Hayata mumbled to themselves for a few seconds then peeked over their monitor to make eye-contact with Tadashi while waving him over.

"What is it?" He grudgingly unplugged the cord from his neural port and trudged to where the developer reclined.

"You're sure this is the file they sent?" A series of rapid gestures saw whatever image they were viewing reflected onto the monitor. "It's kind of, how do I say this, barebones?"

"I could ask them for something more detailed," Tadashi half-heartedly offered. If the appearance was what caused Hayata to fret, then it was fine for the item to look a tad shoddy, wasn't it? Abilities on the level of what was listed wouldn't normally ever be approved. "Everything else is okay though?"

"Two weeks left," Hayata simply said with a shrug. "And on a scale of 'how bad can this mess things up,' this item isn't up there."

"Yeah, makes sense," he thought as much. Various in-game windows opened on the monitor—to keep from glutting Hayata's vision, he supposed—some swiftly filled with a few lines of script, some occasionally interacted with to toggle one option or another, and others displaying a sphere with cycling textures. "Didn't think you'd go through the trouble of making an item model."

"Eh, it's just a sphere," Hayata's eyes flicked to and fro, closing out the modeling program in exchange for Yggdrasil. "Having a『World Item』look so pitiful would break my heart, uwaaa~"

As he witnessed the developer's insufferable behavior, Tadashi was once again reminded of why exactly the players disliked them. Difficult settings and mechanics were fine, but for the designers of a game to be the equivalent of internet trolls was… "So, you're not going to change anything?"

"I'll make it so all their summons go 'poof' when they die," that was fair. "And when they unequip."

"That sounds like it'll be pretty prone to accidents."

Then again, even those drawbacks were reasonable considering what the item would do. Locking away one hand during combat was a small price to pay in comparison.

"I have a reputation to uphold, you know?" The developer smugly wiped their nose. "If I don't do at least this little, the players might even end up liking us."

"Of course. Forgive me for misspeaking."

"Don't be like that," Hayata rolled his neck with a crack. "Two weeks, remember? I even added a function that lets them keep summons packed away in the item! Less work on you guys, I figured, if they don't bother clogging the zones."

"Wouldn't they be able to drop everything at once instead of needing to move everything around then?"

"There's a spawning timer for it," Hayata dismissively waved and returned to the idol compilation videos they probably had playing in the background. "The Higher the tier, the longer it'll take to drag out. By the way, you can go and close that ticket now."

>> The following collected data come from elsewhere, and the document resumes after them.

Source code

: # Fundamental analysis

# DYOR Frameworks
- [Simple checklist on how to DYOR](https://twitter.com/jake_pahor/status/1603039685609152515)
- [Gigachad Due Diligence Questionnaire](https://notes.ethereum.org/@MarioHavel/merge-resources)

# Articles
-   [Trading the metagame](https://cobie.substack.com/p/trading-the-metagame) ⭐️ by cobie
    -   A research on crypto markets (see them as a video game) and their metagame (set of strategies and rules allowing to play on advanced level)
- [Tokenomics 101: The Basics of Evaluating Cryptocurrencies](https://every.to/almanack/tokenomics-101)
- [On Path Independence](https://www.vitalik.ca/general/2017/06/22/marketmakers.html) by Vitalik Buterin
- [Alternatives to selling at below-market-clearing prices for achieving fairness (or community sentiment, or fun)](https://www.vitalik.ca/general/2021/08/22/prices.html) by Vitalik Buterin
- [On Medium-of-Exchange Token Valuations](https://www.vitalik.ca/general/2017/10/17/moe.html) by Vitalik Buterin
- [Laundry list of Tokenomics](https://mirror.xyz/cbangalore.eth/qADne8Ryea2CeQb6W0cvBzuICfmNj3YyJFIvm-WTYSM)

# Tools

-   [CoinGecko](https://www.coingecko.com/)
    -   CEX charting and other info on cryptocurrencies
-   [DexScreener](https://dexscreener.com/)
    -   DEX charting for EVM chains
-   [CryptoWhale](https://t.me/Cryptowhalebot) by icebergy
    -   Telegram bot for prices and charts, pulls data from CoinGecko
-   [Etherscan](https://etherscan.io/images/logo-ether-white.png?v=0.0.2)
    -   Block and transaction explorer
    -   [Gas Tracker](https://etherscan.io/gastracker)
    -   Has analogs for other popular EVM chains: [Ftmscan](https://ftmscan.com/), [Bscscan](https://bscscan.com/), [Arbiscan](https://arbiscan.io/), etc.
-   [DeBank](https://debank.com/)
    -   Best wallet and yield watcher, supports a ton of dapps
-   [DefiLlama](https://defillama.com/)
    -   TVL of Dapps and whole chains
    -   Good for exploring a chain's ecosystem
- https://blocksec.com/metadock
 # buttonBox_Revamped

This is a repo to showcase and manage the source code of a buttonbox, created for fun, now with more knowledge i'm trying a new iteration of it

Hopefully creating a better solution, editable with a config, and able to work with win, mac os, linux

He thanked them and returned to his seat, body sinking into the cushions with a sigh. Exhaustion settled deep within, or finally made itself known, as he re-plugged the port.

It felt like they did something big, monumental in a way he couldn't put into words—and that was idiotic and delusional, because what the hell was a virtual item for a game dead by next month going to change?

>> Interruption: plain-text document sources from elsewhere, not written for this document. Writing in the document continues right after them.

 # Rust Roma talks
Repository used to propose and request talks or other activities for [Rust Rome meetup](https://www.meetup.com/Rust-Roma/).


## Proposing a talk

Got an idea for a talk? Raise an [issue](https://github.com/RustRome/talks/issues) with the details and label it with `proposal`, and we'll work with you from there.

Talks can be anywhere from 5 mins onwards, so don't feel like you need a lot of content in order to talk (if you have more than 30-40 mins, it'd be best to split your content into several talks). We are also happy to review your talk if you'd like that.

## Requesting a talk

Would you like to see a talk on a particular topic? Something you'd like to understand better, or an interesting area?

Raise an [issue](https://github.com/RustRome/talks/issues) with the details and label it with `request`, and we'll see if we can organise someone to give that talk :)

'They'll have fun with it, I guess,' ending Yggdrasil on a high note might make the player's day for the next two weeks, as pitiful as that sounded. 'Hopefully without creating more actual work for us.'

Tadashi stared off into space and took solace in the fact he at least had another job lined up after this. An entry-level programming position for a shooter project that was certainly not looking to do any favors to his already poor sleeping habits.

'Wouldn't have gotten it without the recommendations from here either,' all the more reason to make sure he didn't slack off too hard during this last stretch. 'Fuuu… shit…'

He was really looking forward to that cream bun.